DATA FOR REVIEW below:

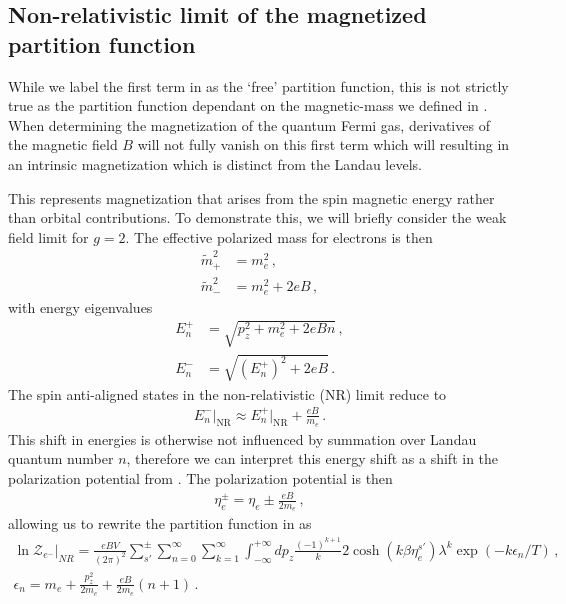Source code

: \subsection{Non-relativistic limit of the magnetized partition function}
\label{sec:nrboltz}
While we label the first term in  as the `free' partition function, this is not strictly true as the partition function dependant on the magnetic-mass we defined in . When determining the magnetization of the quantum Fermi gas, derivatives of the magnetic field $B$ will not fully vanish on this first term which will resulting in an intrinsic magnetization which is distinct from the Landau levels.

This represents magnetization that arises from the spin magnetic energy rather than orbital contributions. To demonstrate this, we will briefly consider the weak field limit for $g=2$. The effective polarized mass for electrons is then
\begin{align}
  \label{MagMassPlus}
  \tilde{m}_{+}^{2}&=m_{e}^{2}\,,\\
  \label{MagMassMinus}
  \tilde{m}_{-}^{2}&=m_{e}^{2}+2eB\,,
\end{align}
with energy eigenvalues
\begin{align}
  \label{EPlus}
  E_{n}^{+}&=\sqrt{p_{z}^{2}+m_{e}^{2}+2eBn}\,,\\
  \label{EMinus}
  E_{n}^{-}&=\sqrt{\left(E_{n}^{+}\right)^{2}+2eB}\,.
\end{align}
The spin anti-aligned states in the non-relativistic (NR) limit reduce to
\begin{align}
  \label{EMinusNR} E_{n}^{-}\vert_\mathrm{NR}\approx E_{n}^{+}\vert_\mathrm{NR}+\frac{eB}{m_{e}}\,.
\end{align}
This shift in energies is otherwise not influenced by summation over Landau quantum number $n$, therefore we can interpret this energy shift as a shift in the polarization potential from . The polarization potential is then
\begin{align}
  \label{SpinChem} \eta_{e}^{\pm}=\eta_{e}\pm\frac{eB}{2m_{e}}\,,
\end{align}
allowing us to rewrite the partition function in  as
\begin{gather}
  \label{PartTotalNR} \ln\mathcal{Z}_{e^{-}}\vert_{NR}=\frac{eBV}{(2\pi)^{2}}\sum_{s'}^{\pm}\sum_{n=0}^{\infty}\sum_{k=1}^{\infty}\int_{-\infty}^{+\infty}dp_{z}\frac{(-1)^{k+1}}{k}2\cosh(k\beta\eta_{e}^{s'})\lambda^{k}\exp(-k\epsilon_{n}/T)\,,\\
  \label{NREnergy} \epsilon_{n}=m_{e}+\frac{p_{z}^{2}}{2m_{e}}+\frac{eB}{2m_{e}}\left(n+1\right)\,.
\end{gather}


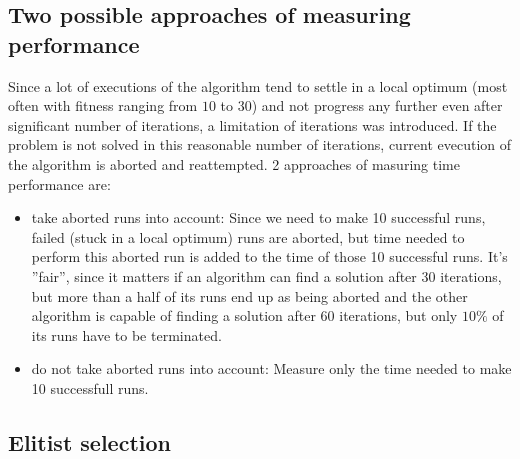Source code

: \documentclass[a4paper]{article}
\begin{document}
\subsection{Two possible approaches of measuring performance}
Since a lot of executions of the algorithm tend to settle in a local optimum (most often with fitness ranging from $10$ to $30$)
and not progress any further even after significant number of iterations, a limitation of iterations was introduced.
If the problem is not solved in this reasonable number of iterations, current evecution of the algorithm is aborted and reattempted.
2 approaches of masuring time performance are:
\begin{itemize}
	\item	take aborted runs into account: Since we need to make 10 successful runs, failed (stuck in a local optimum) runs are aborted,
			but time needed to perform this aborted run is added to the time of those 10 successful runs. It's ''fair'', since it matters if
			an algorithm can find a solution after 30 iterations, but more than a half of its runs end up as being aborted and the other algorithm
			is capable of finding a solution after 60 iterations, but only $10\%$ of its runs have to be terminated.
	\item   do not take aborted runs into account: Measure only the time needed to make 10 successfull runs.
\end{itemize}

\subsection{Elitist selection}

\begin{table}[h]
\centering
\caption{Elitist selection}
\label{table:elitist}
\end{table}
\end{document}
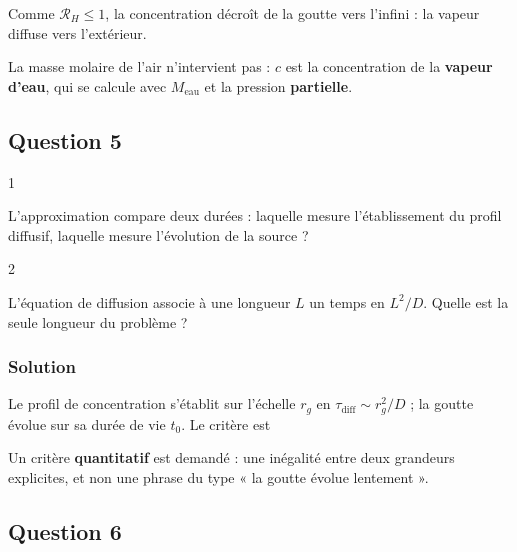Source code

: \documentclass[11pt,a4paper]{article}
\newcommand{\equationajustee}[1]{%
  \sbox{\boiteequation}{$\displaystyle #1$}%
  \ifdim\wd\boiteequation>\linewidth
    \[\resizebox{\linewidth}{!}{\usebox{\boiteequation}}\]%
  \else
    \[#1\]%
  \fi}
\begin{document}
Comme \(\mathcal R_H\le1\), la concentration décroît de la goutte vers l'infini : la vapeur diffuse vers l'extérieur.

\begin{piege}

La masse molaire de l'air n'intervient pas : \(c\) est la concentration de la \textbf{vapeur d'eau}, qui se calcule avec \(M_{\text{eau}}\) et la pression \textbf{partielle}.

\end{piege}

\hypertarget{question-5}{%
\subsection{Question 5}\label{question-5}}

\begin{indication}{1}

L'approximation compare deux durées : laquelle mesure l'établissement du profil diffusif, laquelle mesure l'évolution de la source ?

\end{indication}

\begin{indication}{2}

L'équation de diffusion associe à une longueur \(L\) un temps en \(L^2/D\). Quelle est la seule longueur du problème ?

\end{indication}

\hypertarget{solution-4}{%
\subsubsection{Solution}\label{solution-4}}

Le profil de concentration s'établit sur l'échelle \(r_g\) en \(\tau_{\text{diff}}\sim r_g^2/D\) ; la goutte évolue sur sa durée de vie \(t_0\). Le critère est

\equationajustee{\boxed{\tau_{\text{diff}}=\frac{r_{g0}^2}{D}\ll t_0}}

\begin{jury}

Un critère \textbf{quantitatif} est demandé : une inégalité entre deux grandeurs explicites, et non une phrase du type « la goutte évolue lentement ».

\end{jury}

\hypertarget{question-6}{%
\subsection{Question 6}\label{question-6}}
\end{document}
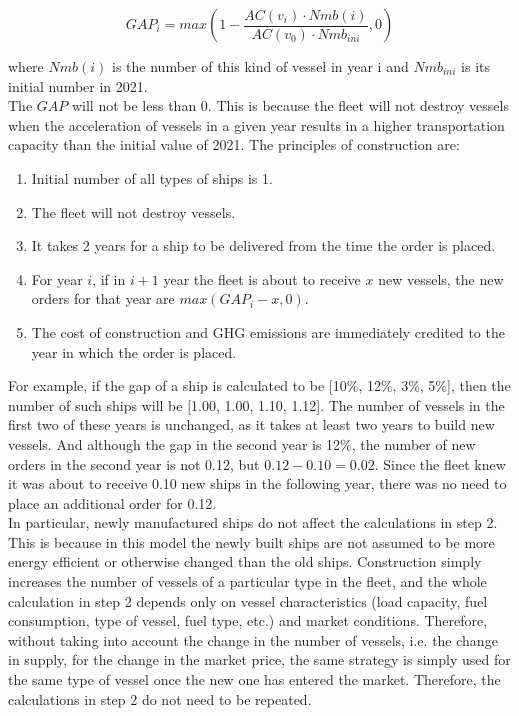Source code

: \documentclass[a4paper,12pt]{article}
\begin{document}
\begin{equation}
	\label{eq:gap}
	GAP_{i} = max(1 - \frac{AC(v_i) \cdot Nmb(i)}{AC(v_0) \cdot Nmb_{ini}}, 0)
\end{equation}

where $Nmb(i)$ is the number of this kind of vessel in year i and $Nmb_{ini}$ is its initial number in 2021.\\

The $GAP$ will not be less than 0.
This is because the fleet will not destroy vessels when the acceleration of vessels in a given year results in a higher transportation capacity than the initial value of 2021.
The principles of construction are:
\begin{enumerate}
	\item Initial number of all types of ships is 1.
	\item The fleet will not destroy vessels.
	\item It takes 2 years for a ship to be delivered from the time the order is placed.
	\item For year $i$, if in $i+1$ year the fleet is about to receive $x$ new vessels, the new orders for that year are $max(GAP_i - x, 0)$.
	\item The cost of construction and GHG emissions are immediately credited to the year in which the order is placed.
\end{enumerate}


For example, if the gap of a ship is calculated to be [10\%, 12\%, 3\%, 5\%], then the number of such ships will be [1.00, 1.00, 1.10, 1.12].
The number of vessels in the first two of these years is unchanged, as it takes at least two years to build new vessels.
And although the gap in the second year is 12\%, the number of new orders in the second year is not 0.12, but $0.12-0.10=0.02$.
Since the fleet knew it was about to receive 0.10 new ships in the following year, there was no need to place an additional order for 0.12.\\

In particular, newly manufactured ships do not affect the calculations in step 2.
This is because in this model the newly built ships are not assumed to be more energy efficient or otherwise changed than the old ships.
Construction simply increases the number of vessels of a particular type in the fleet, and the whole calculation in step 2 depends only on vessel characteristics (load capacity, fuel consumption, type of vessel, fuel type, etc.) and market conditions.
Therefore, without taking into account the change in the number of vessels, i.e. the change in supply, for the change in the market price, the same strategy is simply used for the same type of vessel once the new one has entered the market.
Therefore, the calculations in step 2 do not need to be repeated.
\end{document}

End of DATA FOR REVIEW.

WORK TO BE COMPLETED
Each line above should be written out again exactly, and no picture should appear in the copy.

SOLUTION TO THIS EXERCISE
Source code

: \subsection{Non-relativistic limit of the magnetized partition function}
\label{sec:nrboltz}
While we label the first term in  as the `free' partition function, this is not strictly true as the partition function dependant on the magnetic-mass we defined in . When determining the magnetization of the quantum Fermi gas, derivatives of the magnetic field $B$ will not fully vanish on this first term which will resulting in an intrinsic magnetization which is distinct from the Landau levels.

This represents magnetization that arises from the spin magnetic energy rather than orbital contributions. To demonstrate this, we will briefly consider the weak field limit for $g=2$. The effective polarized mass for electrons is then
\begin{align}
  \label{MagMassPlus}
  \tilde{m}_{+}^{2}&=m_{e}^{2}\,,\\
  \label{MagMassMinus}
  \tilde{m}_{-}^{2}&=m_{e}^{2}+2eB\,,
\end{align}
with energy eigenvalues
\begin{align}
  \label{EPlus}
  E_{n}^{+}&=\sqrt{p_{z}^{2}+m_{e}^{2}+2eBn}\,,\\
  \label{EMinus}
  E_{n}^{-}&=\sqrt{\left(E_{n}^{+}\right)^{2}+2eB}\,.
\end{align}
The spin anti-aligned states in the non-relativistic (NR) limit reduce to
\begin{align}
  \label{EMinusNR} E_{n}^{-}\vert_\mathrm{NR}\approx E_{n}^{+}\vert_\mathrm{NR}+\frac{eB}{m_{e}}\,.
\end{align}
This shift in energies is otherwise not influenced by summation over Landau quantum number $n$, therefore we can interpret this energy shift as a shift in the polarization potential from . The polarization potential is then
\begin{align}
  \label{SpinChem} \eta_{e}^{\pm}=\eta_{e}\pm\frac{eB}{2m_{e}}\,,
\end{align}
allowing us to rewrite the partition function in  as
\begin{gather}
  \label{PartTotalNR} \ln\mathcal{Z}_{e^{-}}\vert_{NR}=\frac{eBV}{(2\pi)^{2}}\sum_{s'}^{\pm}\sum_{n=0}^{\infty}\sum_{k=1}^{\infty}\int_{-\infty}^{+\infty}dp_{z}\frac{(-1)^{k+1}}{k}2\cosh(k\beta\eta_{e}^{s'})\lambda^{k}\exp(-k\epsilon_{n}/T)\,,\\
  \label{NREnergy} \epsilon_{n}=m_{e}+\frac{p_{z}^{2}}{2m_{e}}+\frac{eB}{2m_{e}}\left(n+1\right)\,.
\end{gather}


Source code

: \documentclass[a4paper]{article}
\begin{document}
\subsection{Two possible approaches of measuring performance}
Since a lot of executions of the algorithm tend to settle in a local optimum (most often with fitness ranging from $10$ to $30$)
and not progress any further even after significant number of iterations, a limitation of iterations was introduced.
If the problem is not solved in this reasonable number of iterations, current evecution of the algorithm is aborted and reattempted.
2 approaches of masuring time performance are:
\begin{itemize}
	\item	take aborted runs into account: Since we need to make 10 successful runs, failed (stuck in a local optimum) runs are aborted,
			but time needed to perform this aborted run is added to the time of those 10 successful runs. It's ''fair'', since it matters if
			an algorithm can find a solution after 30 iterations, but more than a half of its runs end up as being aborted and the other algorithm
			is capable of finding a solution after 60 iterations, but only $10\%$ of its runs have to be terminated.
	\item   do not take aborted runs into account: Measure only the time needed to make 10 successfull runs.
\end{itemize}

\subsection{Elitist selection}

\begin{table}[h]
\centering
\caption{Elitist selection}
\label{table:elitist}
\end{table}
\end{document}
Source code

: \documentclass[11pt,a4paper]{article}
\newcommand{\equationajustee}[1]{%
  \sbox{\boiteequation}{$\displaystyle #1$}%
  \ifdim\wd\boiteequation>\linewidth
    \[\resizebox{\linewidth}{!}{\usebox{\boiteequation}}\]%
  \else
    \[#1\]%
  \fi}
\begin{document}
Comme \(\mathcal R_H\le1\), la concentration décroît de la goutte vers l'infini : la vapeur diffuse vers l'extérieur.

\begin{piege}

La masse molaire de l'air n'intervient pas : \(c\) est la concentration de la \textbf{vapeur d'eau}, qui se calcule avec \(M_{\text{eau}}\) et la pression \textbf{partielle}.

\end{piege}

\hypertarget{question-5}{%
\subsection{Question 5}\label{question-5}}

\begin{indication}{1}

L'approximation compare deux durées : laquelle mesure l'établissement du profil diffusif, laquelle mesure l'évolution de la source ?

\end{indication}

\begin{indication}{2}

L'équation de diffusion associe à une longueur \(L\) un temps en \(L^2/D\). Quelle est la seule longueur du problème ?

\end{indication}

\hypertarget{solution-4}{%
\subsubsection{Solution}\label{solution-4}}

Le profil de concentration s'établit sur l'échelle \(r_g\) en \(\tau_{\text{diff}}\sim r_g^2/D\) ; la goutte évolue sur sa durée de vie \(t_0\). Le critère est

\equationajustee{\boxed{\tau_{\text{diff}}=\frac{r_{g0}^2}{D}\ll t_0}}

\begin{jury}

Un critère \textbf{quantitatif} est demandé : une inégalité entre deux grandeurs explicites, et non une phrase du type « la goutte évolue lentement ».

\end{jury}

\hypertarget{question-6}{%
\subsection{Question 6}\label{question-6}}
\end{document}
Source code

: \documentclass[a4paper,12pt]{article}
\begin{document}
\begin{equation}
	\label{eq:gap}
	GAP_{i} = max(1 - \frac{AC(v_i) \cdot Nmb(i)}{AC(v_0) \cdot Nmb_{ini}}, 0)
\end{equation}

where $Nmb(i)$ is the number of this kind of vessel in year i and $Nmb_{ini}$ is its initial number in 2021.\\

The $GAP$ will not be less than 0.
This is because the fleet will not destroy vessels when the acceleration of vessels in a given year results in a higher transportation capacity than the initial value of 2021.
The principles of construction are:
\begin{enumerate}
	\item Initial number of all types of ships is 1.
	\item The fleet will not destroy vessels.
	\item It takes 2 years for a ship to be delivered from the time the order is placed.
	\item For year $i$, if in $i+1$ year the fleet is about to receive $x$ new vessels, the new orders for that year are $max(GAP_i - x, 0)$.
	\item The cost of construction and GHG emissions are immediately credited to the year in which the order is placed.
\end{enumerate}


For example, if the gap of a ship is calculated to be [10\%, 12\%, 3\%, 5\%], then the number of such ships will be [1.00, 1.00, 1.10, 1.12].
The number of vessels in the first two of these years is unchanged, as it takes at least two years to build new vessels.
And although the gap in the second year is 12\%, the number of new orders in the second year is not 0.12, but $0.12-0.10=0.02$.
Since the fleet knew it was about to receive 0.10 new ships in the following year, there was no need to place an additional order for 0.12.\\

In particular, newly manufactured ships do not affect the calculations in step 2.
This is because in this model the newly built ships are not assumed to be more energy efficient or otherwise changed than the old ships.
Construction simply increases the number of vessels of a particular type in the fleet, and the whole calculation in step 2 depends only on vessel characteristics (load capacity, fuel consumption, type of vessel, fuel type, etc.) and market conditions.
Therefore, without taking into account the change in the number of vessels, i.e. the change in supply, for the change in the market price, the same strategy is simply used for the same type of vessel once the new one has entered the market.
Therefore, the calculations in step 2 do not need to be repeated.
\end{document}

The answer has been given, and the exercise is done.